■ **WHAT NEEDS TO BE DONE**
The lines to copy are those with "links" in them. Pull each one from the entries below.

■ **GIVEN RECORDS**
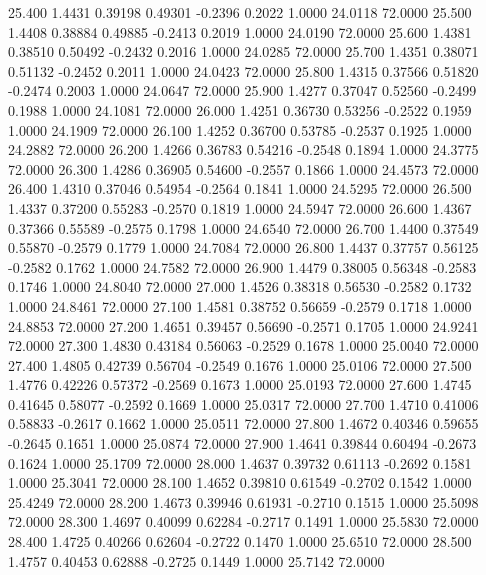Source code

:   25.400   1.4431   0.39198   0.49301  -0.2396   0.2022   1.0000  24.0118  72.0000
  25.500   1.4408   0.38884   0.49885  -0.2413   0.2019   1.0000  24.0190  72.0000
  25.600   1.4381   0.38510   0.50492  -0.2432   0.2016   1.0000  24.0285  72.0000
  25.700   1.4351   0.38071   0.51132  -0.2452   0.2011   1.0000  24.0423  72.0000
  25.800   1.4315   0.37566   0.51820  -0.2474   0.2003   1.0000  24.0647  72.0000
  25.900   1.4277   0.37047   0.52560  -0.2499   0.1988   1.0000  24.1081  72.0000
  26.000   1.4251   0.36730   0.53256  -0.2522   0.1959   1.0000  24.1909  72.0000
  26.100   1.4252   0.36700   0.53785  -0.2537   0.1925   1.0000  24.2882  72.0000
  26.200   1.4266   0.36783   0.54216  -0.2548   0.1894   1.0000  24.3775  72.0000
  26.300   1.4286   0.36905   0.54600  -0.2557   0.1866   1.0000  24.4573  72.0000
  26.400   1.4310   0.37046   0.54954  -0.2564   0.1841   1.0000  24.5295  72.0000
  26.500   1.4337   0.37200   0.55283  -0.2570   0.1819   1.0000  24.5947  72.0000
  26.600   1.4367   0.37366   0.55589  -0.2575   0.1798   1.0000  24.6540  72.0000
  26.700   1.4400   0.37549   0.55870  -0.2579   0.1779   1.0000  24.7084  72.0000
  26.800   1.4437   0.37757   0.56125  -0.2582   0.1762   1.0000  24.7582  72.0000
  26.900   1.4479   0.38005   0.56348  -0.2583   0.1746   1.0000  24.8040  72.0000
  27.000   1.4526   0.38318   0.56530  -0.2582   0.1732   1.0000  24.8461  72.0000
  27.100   1.4581   0.38752   0.56659  -0.2579   0.1718   1.0000  24.8853  72.0000
  27.200   1.4651   0.39457   0.56690  -0.2571   0.1705   1.0000  24.9241  72.0000
  27.300   1.4830   0.43184   0.56063  -0.2529   0.1678   1.0000  25.0040  72.0000
  27.400   1.4805   0.42739   0.56704  -0.2549   0.1676   1.0000  25.0106  72.0000
  27.500   1.4776   0.42226   0.57372  -0.2569   0.1673   1.0000  25.0193  72.0000
  27.600   1.4745   0.41645   0.58077  -0.2592   0.1669   1.0000  25.0317  72.0000
  27.700   1.4710   0.41006   0.58833  -0.2617   0.1662   1.0000  25.0511  72.0000
  27.800   1.4672   0.40346   0.59655  -0.2645   0.1651   1.0000  25.0874  72.0000
  27.900   1.4641   0.39844   0.60494  -0.2673   0.1624   1.0000  25.1709  72.0000
  28.000   1.4637   0.39732   0.61113  -0.2692   0.1581   1.0000  25.3041  72.0000
  28.100   1.4652   0.39810   0.61549  -0.2702   0.1542   1.0000  25.4249  72.0000
  28.200   1.4673   0.39946   0.61931  -0.2710   0.1515   1.0000  25.5098  72.0000
  28.300   1.4697   0.40099   0.62284  -0.2717   0.1491   1.0000  25.5830  72.0000
  28.400   1.4725   0.40266   0.62604  -0.2722   0.1470   1.0000  25.6510  72.0000
  28.500   1.4757   0.40453   0.62888  -0.2725   0.1449   1.0000  25.7142  72.0000
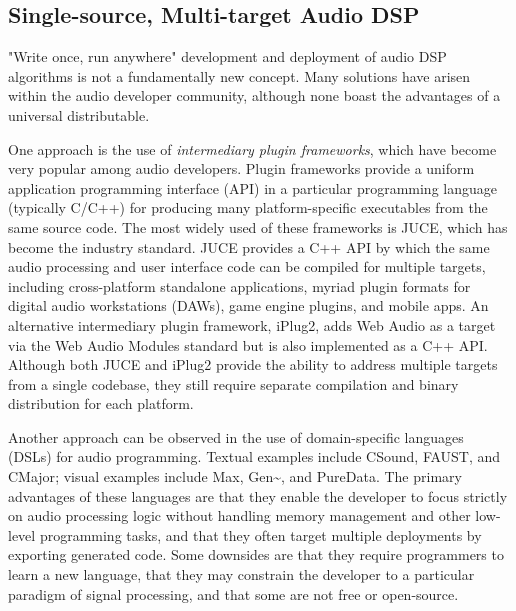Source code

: \documentclass[a4paper]{article}
\begin{document}
\subsection{ Single-source, Multi-target Audio DSP }
"Write once, run anywhere" development and deployment of audio DSP algorithms is not a fundamentally new concept. Many solutions have arisen within the audio developer community, although none boast the advantages of a universal distributable. 


One approach is the use of \textit{intermediary plugin frameworks}, which have become very popular among audio developers\cite{2018_13}. Plugin frameworks provide a uniform application programming interface (API) in a particular programming language (typically C/C++) for producing many platform-specific executables from the same source code. The most widely used of these frameworks is JUCE\cite{JUCE}, which has become the industry standard. JUCE provides a C++ API by which the same audio processing and user interface code can be compiled for multiple targets, including cross-platform standalone applications, myriad plugin formats for digital audio workstations (DAWs), game engine plugins, and mobile apps. An alternative intermediary plugin framework, iPlug2\cite{2018_13}, adds Web Audio as a target via the Web Audio Modules\cite{10.1145/3487553.3524225} standard but is also implemented as a C++ API. Although both JUCE and iPlug2 provide the ability to address multiple targets from a single codebase, they still require separate compilation and binary distribution for each platform. 

Another approach can be observed in the use of domain-specific languages (DSLs) for audio programming. Textual examples include CSound\cite{lazzarini2016csound}, FAUST\cite{orlarey:hal-02159014}, and CMajor\cite{huangc}; visual examples include Max\cite{MaxMSP8}, Gen\textasciitilde\cite{wakefield2012real}, and PureData\cite{puckette_puredata_1997}. The primary advantages of these languages are that they enable the developer to focus strictly on audio processing logic without handling memory management and other low-level programming tasks, and that they often target multiple deployments by exporting generated code. Some downsides are that they require programmers to learn a new language, that they may constrain the developer to a particular paradigm of signal processing, and that some are not free or open-source. 
\end{document}

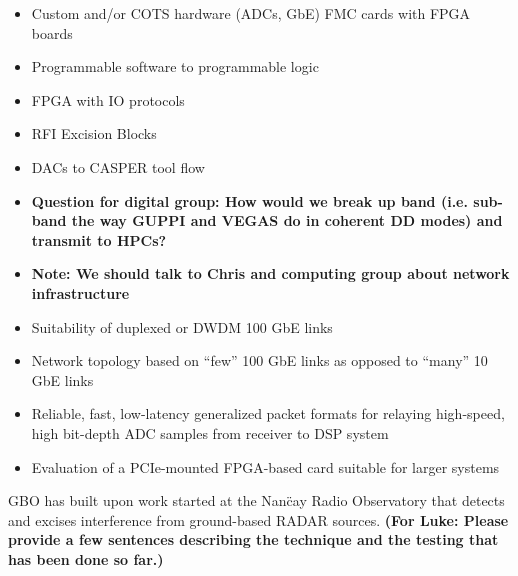 \documentclass[10pt]{myNSF}
\begin{document}

\begin{itemize}
\item{Custom and/or COTS hardware (ADCs, GbE) FMC cards with FPGA boards}
\item{Programmable software to programmable logic}
\item{FPGA with IO protocols}
\item{RFI Excision Blocks}
\item{DACs to CASPER tool flow}
\end{itemize}


\begin{itemize}
  \item{\textbf{Question for digital group: How would we break up band
        (i.e. sub-band the way GUPPI and VEGAS do in coherent DD modes)
        and transmit to HPCs?}}
  \item{\textbf{Note: We should talk to Chris and computing group
        about network infrastructure}}
\item{Suitability of duplexed or DWDM 100 GbE links}
\item{Network topology based on ``few'' 100 GbE links as opposed to
    ``many'' 10 GbE links}
\item{Reliable, fast, low-latency generalized packet formats for
    relaying high-speed, high bit-depth ADC samples from receiver to
    DSP system}
\item{Evaluation of a PCIe-mounted FPGA-based card suitable for larger
    systems}
\end{itemize}



 GBO has built upon work started
at the Nan\"{c}ay Radio Observatory that detects and excises
interference from ground-based RADAR sources.  \textbf{(For Luke:
  Please provide a few sentences describing the technique and the
  testing that has been done so far.)}  
\end{document}
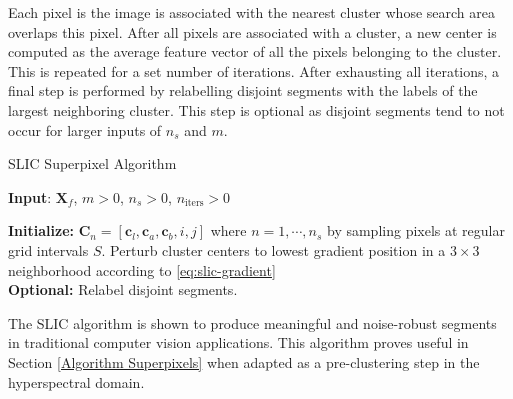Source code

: Each pixel is the image is associated with the nearest cluster whose search area overlaps this pixel. After all pixels are associated with a cluster, a new center is computed as the average feature vector of all the pixels belonging to the cluster. This is repeated for a set number of iterations. After exhausting all iterations, a final step is performed by relabelling disjoint segments with the labels of the largest neighboring cluster. This step is optional as disjoint segments tend to not occur for larger inputs of $n_s$ and $m$.

\begin{algorithm}
    \caption{SLIC Superpixel Algorithm}
    
    \textbf{Input}: $\mathbf{X}_f$, $m > 0$, $n_s > 0$, $n_{\text{iters}} > 0$

    \textbf{Initialize:} $\mathbf{C}_n = [\mathbf{c}_{l}, \mathbf{c}_{a}, \mathbf{c}_{b}, i, j]$ where $n = 1, \cdots, n_s$ by sampling pixels at regular grid intervals $S$. Perturb cluster centers to lowest gradient position in a $3 \times 3$ neighborhood according to \eqref{eq:slic-gradient} \\
    
    \textbf{Optional:} Relabel disjoint segments.
\end{algorithm}

The SLIC algorithm is shown to produce meaningful and noise-robust segments in traditional computer vision applications. This algorithm proves useful in Section \ref{Algorithm Superpixels} when adapted as a pre-clustering step in the hyperspectral domain.
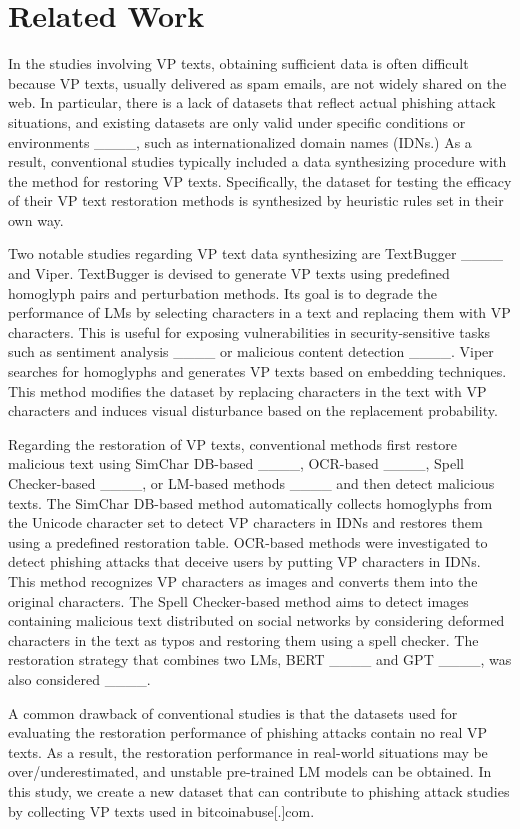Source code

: \section{Related Work}
In the studies involving VP texts, obtaining sufficient data is often difficult because VP texts, usually delivered as spam emails, are not widely shared on the web. In particular, there is a lack of datasets that reflect actual phishing attack situations, and existing datasets are only valid under specific conditions or environments ____, such as internationalized domain names (IDNs.) As a result, conventional studies typically included a data synthesizing procedure with the method for restoring VP texts. Specifically, the dataset for testing the efficacy of their VP text restoration methods is synthesized by heuristic rules set in their own way.

Two notable studies regarding VP text data synthesizing are TextBugger ____ and Viper. TextBugger is devised to generate VP texts using predefined homoglyph pairs and perturbation methods. Its goal is to degrade the performance of LMs by selecting characters in a text and replacing them with VP characters. This is useful for exposing vulnerabilities in security-sensitive tasks such as sentiment analysis ____ or malicious content detection ____. Viper searches for homoglyphs and generates VP texts based on embedding techniques. This method modifies the dataset by replacing characters in the text with VP characters and induces visual disturbance based on the replacement probability.

Regarding the restoration of VP texts, conventional methods first restore malicious text using SimChar DB-based ____, OCR-based ____, Spell Checker-based ____, or LM-based methods ____ and then detect malicious texts. The SimChar DB-based method automatically collects homoglyphs from the Unicode character set to detect VP characters in IDNs and restores them using a predefined restoration table. OCR-based methods were investigated to detect phishing attacks that deceive users by putting VP characters in IDNs. This method recognizes VP characters as images and converts them into the original characters. The Spell Checker-based method aims to detect images containing malicious text distributed on social networks by considering deformed characters in the text as typos and restoring them using a spell checker. The restoration strategy that combines two LMs, BERT ____ and GPT ____, was also considered ____.

A common drawback of conventional studies is that the datasets used for evaluating the restoration performance of phishing attacks contain no real VP texts. As a result, the restoration performance in real-world situations may be over/underestimated, and unstable pre-trained LM models can be obtained. In this study, we create a new dataset that can contribute to phishing attack studies by collecting VP texts used in bitcoinabuse[.]com.

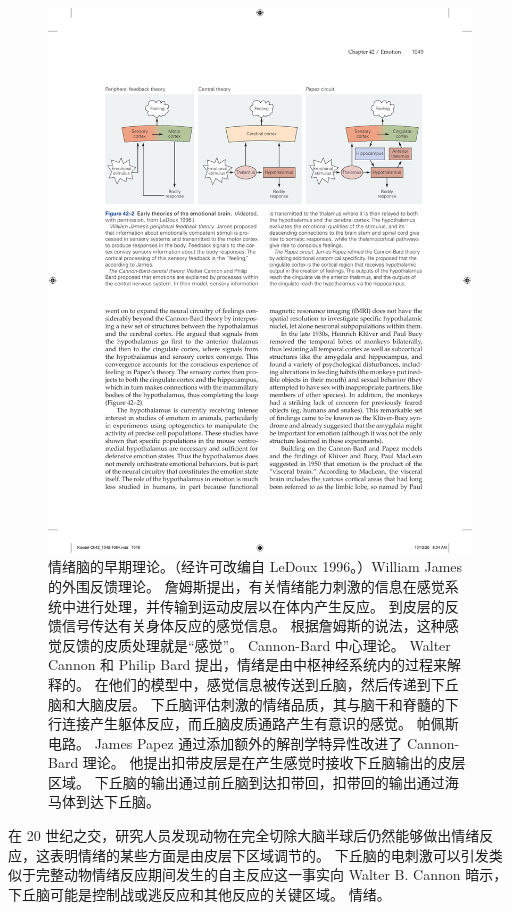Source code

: \begin{figure}[htbp]
	\centering
	\includegraphics[width=0.95\linewidth]{chap42/fig_42_2}
	\caption{情绪脑的早期理论。（经许可改编自 LeDoux 1996。）William James 的外围反馈理论。 詹姆斯提出，有关情绪能力刺激的信息在感觉系统中进行处理，并传输到运动皮层以在体内产生反应。 到皮层的反馈信号传达有关身体反应的感觉信息。 根据詹姆斯的说法，这种感觉反馈的皮质处理就是“感觉”。 Cannon-Bard 中心理论。 Walter Cannon 和 Philip Bard 提出，情绪是由中枢神经系统内的过程来解释的。 在他们的模型中，感觉信息被传送到丘脑，然后传递到下丘脑和大脑皮层。 下丘脑评估刺激的情绪品质，其与脑干和脊髓的下行连接产生躯体反应，而丘脑皮质通路产生有意识的感觉。 帕佩斯电路。 James Papez 通过添加额外的解剖学特异性改进了 Cannon-Bard 理论。 他提出扣带皮层是在产生感觉时接收下丘脑输出的皮层区域。 下丘脑的输出通过前丘脑到达扣带回，扣带回的输出通过海马体到达下丘脑。}
	\label{fig:42_2}
\end{figure}


在 20 世纪之交，研究人员发现动物在完全切除大脑半球后仍然能够做出情绪反应，这表明情绪的某些方面是由皮层下区域调节的。
下丘脑的电刺激可以引发类似于完整动物情绪反应期间发生的自主反应这一事实向 Walter B. Cannon 暗示，下丘脑可能是控制战或逃反应和其他反应的关键区域。 情绪。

■ **OUTPUT FOR THIS EXERCISE**
\item{Suitability of duplexed or DWDM 100 GbE links}
\item{Network topology based on ``few'' 100 GbE links as opposed to
    ``many'' 10 GbE links}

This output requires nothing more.